A new culture of strength. Training for Warriors Portland

 

Friends,

A few weeks ago, I read an article from Rose City Antifa (RCA) that had been circling Portland's fitness community.  The purpose of the article was to expose a hate group for what it is (the Wolves of Vinland), and to put pressure on the allies of hate groups. A bit of the article mentions local gym Kabuki, formerly known as Elite Performance Center (EPC). But Kabuki is MORE than a just a gym.

Chris Duffin and Kabuki Strength are icons of Strength Athletics, a small (demographically, not physically) part of the fitness industry. Strength athletes are folks who compete in sports that evaluate raw physicality. Strongman, powerlifting and highland games are some of the better-known platforms in which strength athletes compete.

RCA's article meant to expose a small infection of extremism to the scrutiny of daylight. At the same time, it also caused a ripple among Portland's fitness community. Portlanders who routinely compete at Kabuki are worried they are inadvertently supporting hate groups. Before we get too far down the rabbit hole regarding who is a racist and who is a racist apologist, let me be clear. I don't think that anyone who works for EPC or Kabuki is a white supremacist, or a racist-apologist. I think that most people don't get a background investigation when joining a gym and there is no reason they should. As of the writing of this article, the Wolves of Vinland have been expelled from the facility. Of course they have, because most businesses don't want any of their customers feeling threatened or unsupported.

Now we get to the part of the story that compels me to look inward. As this story moves around my community, I repeatedly hear these phrases in regards to the culture of strength athletics:

 

"Now that you mention it, it makes sense"
"I see where this is coming from"
or a deflated, "Not surprising"  

 

Here's my beef: "Now that you mention it, it makes sense.”

WTF does that mean? Why do a bunch of people listening to metal, bending bars, screaming, tattooed of eagles… ok. For a few reasons, Neo-Nazi groups have forever tarnished the genre of combat boots, shaved heads, metal and pirated-military symbols. Poor Operation Ivy fans, my bald friends at Rose City Antifa, and many more Skinheads Against Racial Prejudice groups!

Strength Culture (strength athletes, venues, music, art, style, and demographics) is dominated by the hardcore. In America and in Portland, that can often mean the hard right. Go to any event and count the pit bull stickers, pickup trucks and blue lives matter t-shirts. Off-duty law enforcement, former military veterans (full disclosure, I am a proud veteran) both show up as organizers, coaches and frequent competitors. These may be generalizations and observations, anecdotal from attended events.

Yet look online and it might seem that the world is indeed run by those who show up. In this world, the right shows up in greater numbers with better consistency.  Despite my personally knowing more female powerlifters than male ones... and the fact that most of the membership of barbell gyms in my network are actually female. There is demonstrated bias in the culture.

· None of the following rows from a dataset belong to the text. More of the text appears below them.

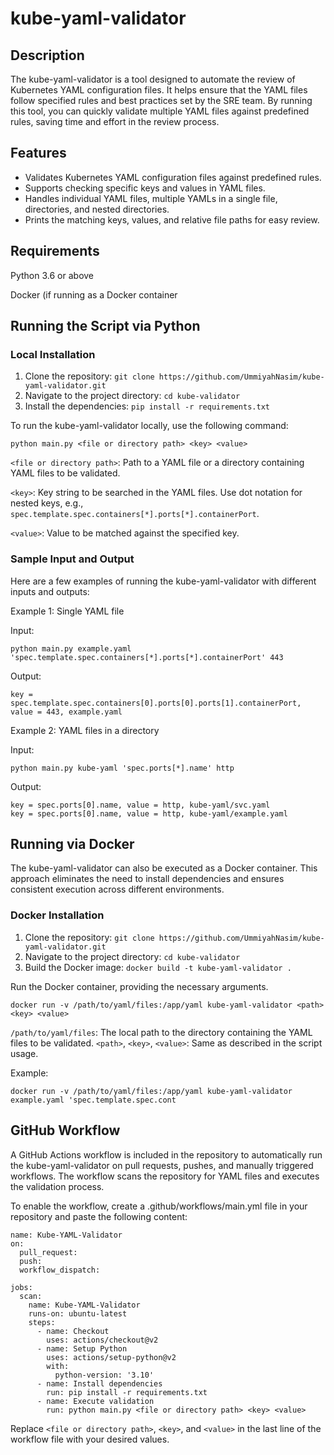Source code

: # kube-yaml-validator

## Description
The kube-yaml-validator is a tool designed to automate the review of Kubernetes YAML configuration files. It helps ensure that the YAML files follow specified rules and best practices set by the SRE team. By running this tool, you can quickly validate multiple YAML files against predefined rules, saving time and effort in the review process.

## Features
- Validates Kubernetes YAML configuration files against predefined rules.
- Supports checking specific keys and values in YAML files.
- Handles individual YAML files, multiple YAMLs in a single file, directories, and nested directories.
- Prints the matching keys, values, and relative file paths for easy review.

## Requirements
Python 3.6 or above

Docker (if running as a Docker container

## Running the Script via Python

### Local Installation
1. Clone the repository: `git clone https://github.com/UmmiyahNasim/kube-yaml-validator.git`
2. Navigate to the project directory: `cd kube-validator`
3. Install the dependencies: `pip install -r requirements.txt`

To run the kube-yaml-validator locally, use the following command:

```shell
python main.py <file or directory path> <key> <value>
```

`<file or directory path>`: Path to a YAML file or a directory containing YAML files to be validated.

`<key>`: Key string to be searched in the YAML files. Use dot notation for nested keys, e.g., `spec.template.spec.containers[*].ports[*].containerPort`.

`<value>`: Value to be matched against the specified key.

### Sample Input and Output
Here are a few examples of running the kube-yaml-validator with different inputs and outputs:

Example 1: Single YAML file

Input:

```shel
python main.py example.yaml 'spec.template.spec.containers[*].ports[*].containerPort' 443 
```
Output:

``` shel
key = spec.template.spec.containers[0].ports[0].ports[1].containerPort, value = 443, example.yaml
```

Example 2: YAML files in a directory

Input:

```shel
python main.py kube-yaml 'spec.ports[*].name' http
```

Output:
```shel
key = spec.ports[0].name, value = http, kube-yaml/svc.yaml
key = spec.ports[0].name, value = http, kube-yaml/example.yaml
```

## Running via Docker


The kube-yaml-validator can also be executed as a Docker container. This approach eliminates the need to install dependencies and ensures consistent execution across different environments.

### Docker Installation
1. Clone the repository: `git clone https://github.com/UmmiyahNasim/kube-yaml-validator.git`
2. Navigate to the project directory: `cd kube-validator`
3. Build the Docker image: `docker build -t kube-yaml-validator .`

Run the Docker container, providing the necessary arguments.

```shell
docker run -v /path/to/yaml/files:/app/yaml kube-yaml-validator <path> <key> <value>
```

`/path/to/yaml/files`: The local path to the directory containing the YAML files to be validated.
`<path>`, `<key>`, `<value>`: Same as described in the script usage.

Example:

```shell
docker run -v /path/to/yaml/files:/app/yaml kube-yaml-validator example.yaml 'spec.template.spec.cont
```

  
## GitHub Workflow
A GitHub Actions workflow is included in the repository to automatically run the kube-yaml-validator on pull requests, pushes, and manually triggered workflows. The workflow scans the repository for YAML files and executes the validation process.

To enable the workflow, create a .github/workflows/main.yml file in your repository and paste the following content:

``` shell
name: Kube-YAML-Validator
on:
  pull_request:
  push:
  workflow_dispatch:

jobs:
  scan:
    name: Kube-YAML-Validator
    runs-on: ubuntu-latest
    steps:
      - name: Checkout
        uses: actions/checkout@v2
      - name: Setup Python
        uses: actions/setup-python@v2
        with:
          python-version: '3.10'
      - name: Install dependencies
        run: pip install -r requirements.txt
      - name: Execute validation
        run: python main.py <file or directory path> <key> <value>
  ```
  
  Replace `<file or directory path>`, `<key>`, and `<value>` in the last line of the workflow file with your desired values.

As a self-described peace-loving hippie and powerlifter (member of two international powerlifting bodies: USAPL & USAPA), I resent all of this "I told you so" about the culture of strength athletics. In my community, there is great diversity and great inclusion. It doesn't appear that way when all of the visible members (AKA, champions, committee members, figureheads) of my community are drawn from the philosophical-right side of things. In my opinion, this is where I have failed as a member of the silent majority of coaches. This huge gap in appearance is due to one or two of the following:

Engagement and Access

Engagement is the actual process of continually showing up. Showing up means: competing, organizing, teaching, training and setting the tone for the culture. Culture is a huge discussion, beyond the scope of this article, but will be my focus in 2017. Culture is the user base, the memes and language, the power users and leaders, the rewards and risks, and the "way we do things here".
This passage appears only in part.